**Work to complete:**
Go over each line of the entries below, count those with "drush", and give only the count.

**Available data:**
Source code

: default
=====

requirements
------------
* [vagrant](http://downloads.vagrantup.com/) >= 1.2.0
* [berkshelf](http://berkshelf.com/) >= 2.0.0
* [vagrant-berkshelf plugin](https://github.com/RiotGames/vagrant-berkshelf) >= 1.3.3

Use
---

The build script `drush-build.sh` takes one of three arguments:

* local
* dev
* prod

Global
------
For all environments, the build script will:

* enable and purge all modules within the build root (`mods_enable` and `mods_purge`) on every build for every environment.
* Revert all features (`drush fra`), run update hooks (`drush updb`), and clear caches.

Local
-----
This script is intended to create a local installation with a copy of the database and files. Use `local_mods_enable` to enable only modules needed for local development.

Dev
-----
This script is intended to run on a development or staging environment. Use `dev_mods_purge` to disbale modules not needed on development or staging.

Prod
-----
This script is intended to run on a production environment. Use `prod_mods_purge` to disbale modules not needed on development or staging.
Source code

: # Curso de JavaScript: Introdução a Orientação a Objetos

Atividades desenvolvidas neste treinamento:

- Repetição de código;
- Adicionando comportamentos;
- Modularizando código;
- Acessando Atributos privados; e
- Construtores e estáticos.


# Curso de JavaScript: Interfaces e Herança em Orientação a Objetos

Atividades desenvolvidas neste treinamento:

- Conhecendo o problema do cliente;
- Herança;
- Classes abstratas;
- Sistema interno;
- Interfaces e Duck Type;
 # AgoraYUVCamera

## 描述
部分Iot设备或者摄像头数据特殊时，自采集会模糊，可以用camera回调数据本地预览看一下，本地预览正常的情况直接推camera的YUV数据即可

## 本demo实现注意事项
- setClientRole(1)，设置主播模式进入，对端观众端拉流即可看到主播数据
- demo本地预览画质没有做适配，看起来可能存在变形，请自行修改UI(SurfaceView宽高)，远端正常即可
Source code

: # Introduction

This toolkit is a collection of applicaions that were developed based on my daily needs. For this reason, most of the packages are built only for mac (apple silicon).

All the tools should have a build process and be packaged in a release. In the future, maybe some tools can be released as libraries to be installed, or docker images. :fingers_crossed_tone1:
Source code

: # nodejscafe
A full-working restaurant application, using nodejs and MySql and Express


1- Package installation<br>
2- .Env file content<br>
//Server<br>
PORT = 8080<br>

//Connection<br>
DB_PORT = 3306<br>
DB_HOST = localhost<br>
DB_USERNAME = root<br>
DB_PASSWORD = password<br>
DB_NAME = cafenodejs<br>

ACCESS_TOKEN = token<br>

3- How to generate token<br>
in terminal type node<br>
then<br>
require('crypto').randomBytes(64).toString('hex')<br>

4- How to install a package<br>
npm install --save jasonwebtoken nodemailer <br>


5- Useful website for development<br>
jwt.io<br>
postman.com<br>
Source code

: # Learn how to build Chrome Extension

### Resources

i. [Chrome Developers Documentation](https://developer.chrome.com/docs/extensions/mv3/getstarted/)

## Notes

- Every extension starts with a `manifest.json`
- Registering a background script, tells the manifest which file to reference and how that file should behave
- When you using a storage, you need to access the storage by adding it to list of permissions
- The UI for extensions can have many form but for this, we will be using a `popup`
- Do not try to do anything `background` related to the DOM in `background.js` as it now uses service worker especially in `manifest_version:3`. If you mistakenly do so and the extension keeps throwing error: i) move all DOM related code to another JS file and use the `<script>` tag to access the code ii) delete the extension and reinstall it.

**Solution to this problem:**
2